— TASK DESCRIPTION —
Print the data that follows word for word, leaving out any picture.

Records contained in a dataset:
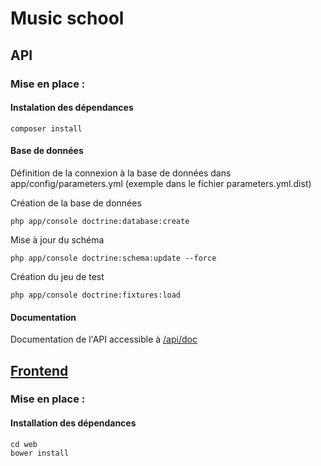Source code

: Music school
============


API
---

### Mise en place :

#### Instalation des dépendances
  
    composer install
    
#### Base de données

Définition de la connexion à la base de données dans app/config/parameters.yml (exemple dans le fichier parameters.yml.dist)

Création de la base de données

    php app/console doctrine:database:create
 
Mise à jour du schéma

    php app/console doctrine:schema:update --force
    
Création du jeu de test

    php app/console doctrine:fixtures:load
    
#### Documentation 
Documentation de l'API accessible à [/api/doc](http://julien.ducro.fr/music-school/web/api.doc)


[Frontend](http://julien.ducro.fr/music-school/web/index.html)
--------

### Mise en place :

#### Installation des dépendances


    cd web
    bower install
    
    
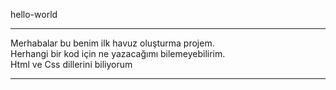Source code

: hello-world
<hr/>
Merhabalar bu benim ilk havuz oluşturma projem.
<br/>
Herhangi bir kod için ne yazacağımı bilemeyebilirim.
<br/>
Html ve Css dillerini biliyorum
<hr/>
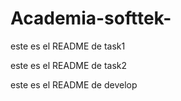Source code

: # Academia-softtek-
 


 

este es el README de task1 

este es el README de task2

este es el README de develop 

 


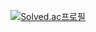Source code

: <div align="center">
  
[![Solved.ac프로필](http://mazassumnida.wtf/api/generate_badge?boj=ejay)](https://solved.ac/ejay)

</div>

— ANSWER SECTION —
Source code

: Music school
============


API
---

### Mise en place :

#### Instalation des dépendances
  
    composer install
    
#### Base de données

Définition de la connexion à la base de données dans app/config/parameters.yml (exemple dans le fichier parameters.yml.dist)

Création de la base de données

    php app/console doctrine:database:create
 
Mise à jour du schéma

    php app/console doctrine:schema:update --force
    
Création du jeu de test

    php app/console doctrine:fixtures:load
    
#### Documentation 
Documentation de l'API accessible à [/api/doc](http://julien.ducro.fr/music-school/web/api.doc)


[Frontend](http://julien.ducro.fr/music-school/web/index.html)
--------

### Mise en place :

#### Installation des dépendances


    cd web
    bower install
    
    
Source code

: hello-world
<hr/>
Merhabalar bu benim ilk havuz oluşturma projem.
<br/>
Herhangi bir kod için ne yazacağımı bilemeyebilirim.
<br/>
Html ve Css dillerini biliyorum
<hr/>
Source code

: # Academia-softtek-
 


 

este es el README de task1 

este es el README de task2

este es el README de develop 

 


Source code

: <div align="center">
  
[![Solved.ac프로필](http://mazassumnida.wtf/api/generate_badge?boj=ejay)](https://solved.ac/ejay)

</div>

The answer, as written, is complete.